## THE PROBLEM
From the records below, print exactly the lines starting at the one containing "together make it" and ending at the one containing "And, I didn't", ends included, and nothing else.

## EXERCISE DATA
########################################

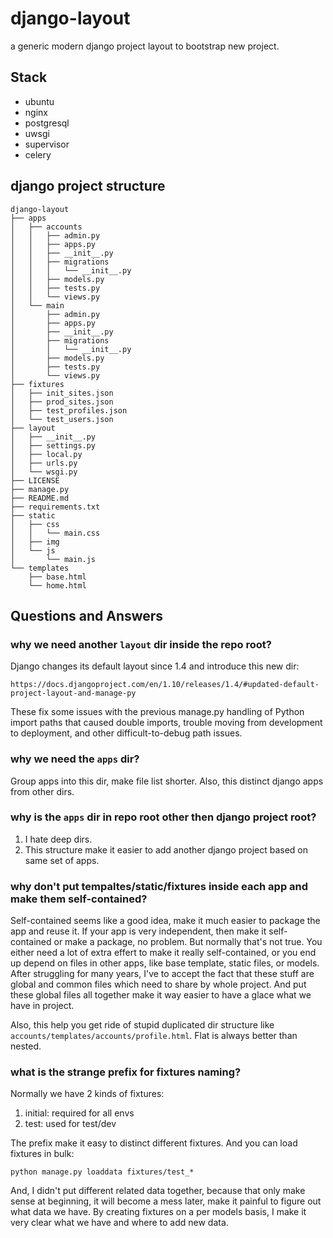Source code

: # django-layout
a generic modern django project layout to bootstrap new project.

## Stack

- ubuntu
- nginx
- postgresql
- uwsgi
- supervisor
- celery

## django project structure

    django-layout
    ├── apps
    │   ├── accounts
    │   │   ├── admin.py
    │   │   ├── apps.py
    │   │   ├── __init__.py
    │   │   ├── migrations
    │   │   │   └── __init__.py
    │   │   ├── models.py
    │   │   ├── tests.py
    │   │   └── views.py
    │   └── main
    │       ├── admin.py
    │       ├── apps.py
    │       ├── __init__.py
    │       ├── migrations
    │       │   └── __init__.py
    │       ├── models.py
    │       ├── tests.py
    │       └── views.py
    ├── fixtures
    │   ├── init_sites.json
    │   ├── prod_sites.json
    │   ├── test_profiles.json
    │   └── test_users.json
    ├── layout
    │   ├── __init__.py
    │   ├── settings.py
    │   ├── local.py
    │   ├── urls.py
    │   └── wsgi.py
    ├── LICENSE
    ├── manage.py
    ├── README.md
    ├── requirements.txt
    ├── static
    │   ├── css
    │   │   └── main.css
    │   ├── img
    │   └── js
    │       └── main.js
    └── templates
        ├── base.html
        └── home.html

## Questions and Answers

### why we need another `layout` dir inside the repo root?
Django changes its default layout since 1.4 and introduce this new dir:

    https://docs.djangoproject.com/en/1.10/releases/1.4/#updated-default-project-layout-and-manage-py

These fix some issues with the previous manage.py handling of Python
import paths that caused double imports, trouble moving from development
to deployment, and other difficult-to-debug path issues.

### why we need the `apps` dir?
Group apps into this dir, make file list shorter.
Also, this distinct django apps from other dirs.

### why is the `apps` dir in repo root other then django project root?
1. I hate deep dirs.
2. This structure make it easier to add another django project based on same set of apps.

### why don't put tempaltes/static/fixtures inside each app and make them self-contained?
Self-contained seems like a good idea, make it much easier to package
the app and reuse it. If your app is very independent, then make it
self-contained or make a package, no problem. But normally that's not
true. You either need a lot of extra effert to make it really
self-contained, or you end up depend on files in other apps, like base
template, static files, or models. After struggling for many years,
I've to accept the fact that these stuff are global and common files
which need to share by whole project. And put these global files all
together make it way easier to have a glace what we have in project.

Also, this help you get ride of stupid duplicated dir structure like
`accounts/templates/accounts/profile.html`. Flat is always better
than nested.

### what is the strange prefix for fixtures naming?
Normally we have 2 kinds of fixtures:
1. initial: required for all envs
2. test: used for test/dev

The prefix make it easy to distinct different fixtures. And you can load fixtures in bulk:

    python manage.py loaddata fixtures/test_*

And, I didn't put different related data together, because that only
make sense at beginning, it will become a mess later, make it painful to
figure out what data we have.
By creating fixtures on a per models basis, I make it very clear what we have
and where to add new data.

########################################

## RESPONSE TO THE EXERCISE
together make it way easier to have a glace what we have in project.

Also, this help you get ride of stupid duplicated dir structure like
`accounts/templates/accounts/profile.html`. Flat is always better
than nested.

### what is the strange prefix for fixtures naming?
Normally we have 2 kinds of fixtures:
1. initial: required for all envs
2. test: used for test/dev

The prefix make it easy to distinct different fixtures. And you can load fixtures in bulk:

    python manage.py loaddata fixtures/test_*

And, I didn't put different related data together, because that only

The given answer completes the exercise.